I also built, in this 24 hour timeframe, this website that was a memorial for all the victims, as they came up. This other paper in Alabama just had this list of their names and ages, and that’s all they could do online. I was like, “This is 2011 and the best you can do is a list? Like this hasn’t updated since World War I. That’s how we listed the names in World War I. We can do a little better now!”
Finally, we were able to use Google satellite data to show a before and after. So I could take one image and make a little slider to show, “Here’s where a church was, and here’s what it looks like after the tornado went through”. We were able to make stuff that helped to show you the level of the tragedy. We covered it from all these areas, from helping to informing. I’ve always been pretty proud of that.
How do you publish data, or do you publish data or methodology?
When I worked at the Tribune, we always tried to have a link. And then usually, we’d write up something that would explain how we did it [the data analysis]. Sometimes we’d have the code online so you could literally walk through our step-by-step process to make sure we’re doing everything correctly.

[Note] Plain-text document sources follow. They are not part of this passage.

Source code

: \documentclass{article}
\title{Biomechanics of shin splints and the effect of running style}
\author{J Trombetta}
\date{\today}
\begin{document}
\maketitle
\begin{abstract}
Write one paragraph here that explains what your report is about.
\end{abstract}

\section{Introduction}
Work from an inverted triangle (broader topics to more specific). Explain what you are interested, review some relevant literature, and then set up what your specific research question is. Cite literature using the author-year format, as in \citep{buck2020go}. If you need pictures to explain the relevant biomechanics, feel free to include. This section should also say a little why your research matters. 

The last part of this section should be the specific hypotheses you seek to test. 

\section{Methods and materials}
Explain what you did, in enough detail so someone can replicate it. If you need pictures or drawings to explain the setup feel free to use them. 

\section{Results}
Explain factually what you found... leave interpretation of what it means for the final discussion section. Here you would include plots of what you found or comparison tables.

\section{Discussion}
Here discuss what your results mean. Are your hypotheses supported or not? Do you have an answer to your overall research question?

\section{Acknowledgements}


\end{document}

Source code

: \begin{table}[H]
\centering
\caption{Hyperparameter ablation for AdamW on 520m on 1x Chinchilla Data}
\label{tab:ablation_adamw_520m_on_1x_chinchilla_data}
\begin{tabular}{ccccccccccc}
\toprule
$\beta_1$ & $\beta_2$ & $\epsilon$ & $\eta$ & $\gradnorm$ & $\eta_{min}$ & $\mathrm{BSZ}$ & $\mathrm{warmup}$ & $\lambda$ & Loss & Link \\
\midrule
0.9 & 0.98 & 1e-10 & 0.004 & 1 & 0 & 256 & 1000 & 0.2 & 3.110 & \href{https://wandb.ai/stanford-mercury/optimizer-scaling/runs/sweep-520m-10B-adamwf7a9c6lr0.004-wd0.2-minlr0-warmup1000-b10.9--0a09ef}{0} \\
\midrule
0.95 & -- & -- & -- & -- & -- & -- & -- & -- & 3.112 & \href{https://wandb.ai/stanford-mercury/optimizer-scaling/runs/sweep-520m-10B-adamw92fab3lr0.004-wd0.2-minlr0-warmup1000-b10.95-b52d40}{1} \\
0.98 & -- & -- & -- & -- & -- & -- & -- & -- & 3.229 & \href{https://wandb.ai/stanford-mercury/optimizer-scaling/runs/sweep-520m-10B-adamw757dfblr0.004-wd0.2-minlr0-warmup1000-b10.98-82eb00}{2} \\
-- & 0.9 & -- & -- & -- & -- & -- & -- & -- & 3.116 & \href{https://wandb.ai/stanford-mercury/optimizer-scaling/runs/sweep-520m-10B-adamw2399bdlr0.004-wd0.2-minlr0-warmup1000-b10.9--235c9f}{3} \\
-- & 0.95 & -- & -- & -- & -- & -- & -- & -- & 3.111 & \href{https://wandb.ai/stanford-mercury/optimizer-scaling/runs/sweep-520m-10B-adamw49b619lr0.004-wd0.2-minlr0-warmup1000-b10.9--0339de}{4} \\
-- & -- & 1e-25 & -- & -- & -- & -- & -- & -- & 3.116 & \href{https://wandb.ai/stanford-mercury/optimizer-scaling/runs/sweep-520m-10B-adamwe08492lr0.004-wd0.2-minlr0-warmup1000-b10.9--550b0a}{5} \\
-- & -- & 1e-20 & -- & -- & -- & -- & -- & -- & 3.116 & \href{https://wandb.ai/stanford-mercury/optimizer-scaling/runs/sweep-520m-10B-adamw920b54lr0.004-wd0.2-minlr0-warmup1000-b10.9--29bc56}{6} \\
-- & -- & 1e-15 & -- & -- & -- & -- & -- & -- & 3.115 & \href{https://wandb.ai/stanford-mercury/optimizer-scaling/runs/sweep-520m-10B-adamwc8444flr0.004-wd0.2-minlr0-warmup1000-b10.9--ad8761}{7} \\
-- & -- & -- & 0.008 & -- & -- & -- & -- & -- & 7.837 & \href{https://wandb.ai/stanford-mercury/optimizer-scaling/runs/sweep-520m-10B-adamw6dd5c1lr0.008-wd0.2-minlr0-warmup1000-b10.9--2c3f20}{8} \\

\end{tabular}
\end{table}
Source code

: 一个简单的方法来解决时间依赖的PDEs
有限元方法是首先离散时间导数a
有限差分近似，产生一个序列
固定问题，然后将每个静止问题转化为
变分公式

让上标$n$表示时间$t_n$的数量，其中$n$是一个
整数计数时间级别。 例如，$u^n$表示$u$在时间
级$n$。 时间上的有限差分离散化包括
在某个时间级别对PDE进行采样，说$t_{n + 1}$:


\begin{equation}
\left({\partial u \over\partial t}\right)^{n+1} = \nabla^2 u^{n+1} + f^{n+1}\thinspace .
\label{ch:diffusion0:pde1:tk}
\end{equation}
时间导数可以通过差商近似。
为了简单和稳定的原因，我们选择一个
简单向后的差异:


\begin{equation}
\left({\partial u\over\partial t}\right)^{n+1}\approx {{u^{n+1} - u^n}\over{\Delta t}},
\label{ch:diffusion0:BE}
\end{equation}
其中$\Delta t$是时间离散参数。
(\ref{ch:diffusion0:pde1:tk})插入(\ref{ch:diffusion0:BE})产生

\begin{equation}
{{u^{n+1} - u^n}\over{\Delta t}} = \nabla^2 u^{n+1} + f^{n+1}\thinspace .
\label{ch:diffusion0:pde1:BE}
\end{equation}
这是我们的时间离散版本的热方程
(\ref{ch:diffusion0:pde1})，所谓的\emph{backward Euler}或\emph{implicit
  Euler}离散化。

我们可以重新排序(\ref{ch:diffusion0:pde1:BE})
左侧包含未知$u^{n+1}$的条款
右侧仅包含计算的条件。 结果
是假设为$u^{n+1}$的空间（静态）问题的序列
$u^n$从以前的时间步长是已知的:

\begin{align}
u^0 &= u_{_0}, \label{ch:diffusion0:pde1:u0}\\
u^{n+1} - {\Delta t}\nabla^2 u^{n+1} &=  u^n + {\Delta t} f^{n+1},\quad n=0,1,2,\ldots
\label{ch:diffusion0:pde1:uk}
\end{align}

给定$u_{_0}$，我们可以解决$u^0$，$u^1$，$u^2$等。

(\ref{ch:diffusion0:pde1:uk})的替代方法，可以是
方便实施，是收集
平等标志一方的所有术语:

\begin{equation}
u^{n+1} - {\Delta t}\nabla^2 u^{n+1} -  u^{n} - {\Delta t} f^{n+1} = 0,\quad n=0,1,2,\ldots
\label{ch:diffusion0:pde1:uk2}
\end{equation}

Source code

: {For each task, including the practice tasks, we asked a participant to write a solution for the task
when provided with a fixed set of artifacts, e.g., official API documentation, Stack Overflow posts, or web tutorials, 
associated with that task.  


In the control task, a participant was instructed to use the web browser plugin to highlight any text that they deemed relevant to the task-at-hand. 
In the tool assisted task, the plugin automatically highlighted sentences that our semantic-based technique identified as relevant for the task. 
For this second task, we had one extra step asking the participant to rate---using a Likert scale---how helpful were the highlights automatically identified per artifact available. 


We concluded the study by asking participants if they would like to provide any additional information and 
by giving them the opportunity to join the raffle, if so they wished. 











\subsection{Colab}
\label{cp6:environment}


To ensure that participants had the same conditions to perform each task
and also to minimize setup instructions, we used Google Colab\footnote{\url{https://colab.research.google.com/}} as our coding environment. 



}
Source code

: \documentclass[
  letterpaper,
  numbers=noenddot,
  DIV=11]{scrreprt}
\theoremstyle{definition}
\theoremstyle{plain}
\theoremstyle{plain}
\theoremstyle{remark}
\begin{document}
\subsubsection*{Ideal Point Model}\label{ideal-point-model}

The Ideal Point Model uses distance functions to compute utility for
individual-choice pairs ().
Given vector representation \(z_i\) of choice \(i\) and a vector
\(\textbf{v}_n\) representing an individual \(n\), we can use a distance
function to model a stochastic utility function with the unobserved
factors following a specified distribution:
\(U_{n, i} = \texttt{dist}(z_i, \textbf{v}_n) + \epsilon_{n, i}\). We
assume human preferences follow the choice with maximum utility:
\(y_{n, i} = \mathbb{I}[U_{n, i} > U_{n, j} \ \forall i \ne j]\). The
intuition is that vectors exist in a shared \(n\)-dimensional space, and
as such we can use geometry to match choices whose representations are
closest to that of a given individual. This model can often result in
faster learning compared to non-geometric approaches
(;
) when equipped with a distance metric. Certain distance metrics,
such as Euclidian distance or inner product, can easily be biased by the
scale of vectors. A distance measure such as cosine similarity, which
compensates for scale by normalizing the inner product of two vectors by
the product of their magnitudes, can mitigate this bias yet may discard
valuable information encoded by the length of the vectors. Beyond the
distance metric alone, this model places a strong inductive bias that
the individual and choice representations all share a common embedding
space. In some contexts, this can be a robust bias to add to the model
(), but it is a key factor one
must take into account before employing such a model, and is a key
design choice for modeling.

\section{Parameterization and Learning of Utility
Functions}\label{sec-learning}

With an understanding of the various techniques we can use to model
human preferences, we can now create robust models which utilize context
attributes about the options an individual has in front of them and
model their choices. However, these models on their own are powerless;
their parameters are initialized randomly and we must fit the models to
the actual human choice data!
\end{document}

There used to be a phrase in data journalism called “your nerd box” – it’s like, “here’s how we did this analysis.” And that would be something that was next to the print story that said, “We pulled data from here, and we matched it with this, and here’s how we got the results.” Now we can give you the data, walk you step-by-step, and ask you, “Please, duplicate our efforts. See if we’re not wrong.”
Sometimes we’ll also write up a blog post, going even more in depth into how we did stuff. I did that for a couple projects, not only with how we came up with design, but also the code that I wrote to run through 13 years of suburban Chicago crime data.
Have you ever had feedback from that, where people take the code and duplicate it?
Yeah, I don’t know if I had any findings where people have been like, “Hey, you messed up here”. But I know people that have. It’s usually never a major mistake, but it does help to shore up your project.
If you’re doing it behind closed doors, it’s like, “trust us”. Whereas, if you’re putting the data out there, you’re being very open about it and others can do the same analysis and come to the same conclusions that we did. So show your work, just like you used to have to do in algebra tests. You should be showing your work in journalism.
This interview is part of our Summer Data Journalism Series where we speak with data journalists based in Chicago and beyond about their work and challenges with data. The interview has been edited for clarity and length.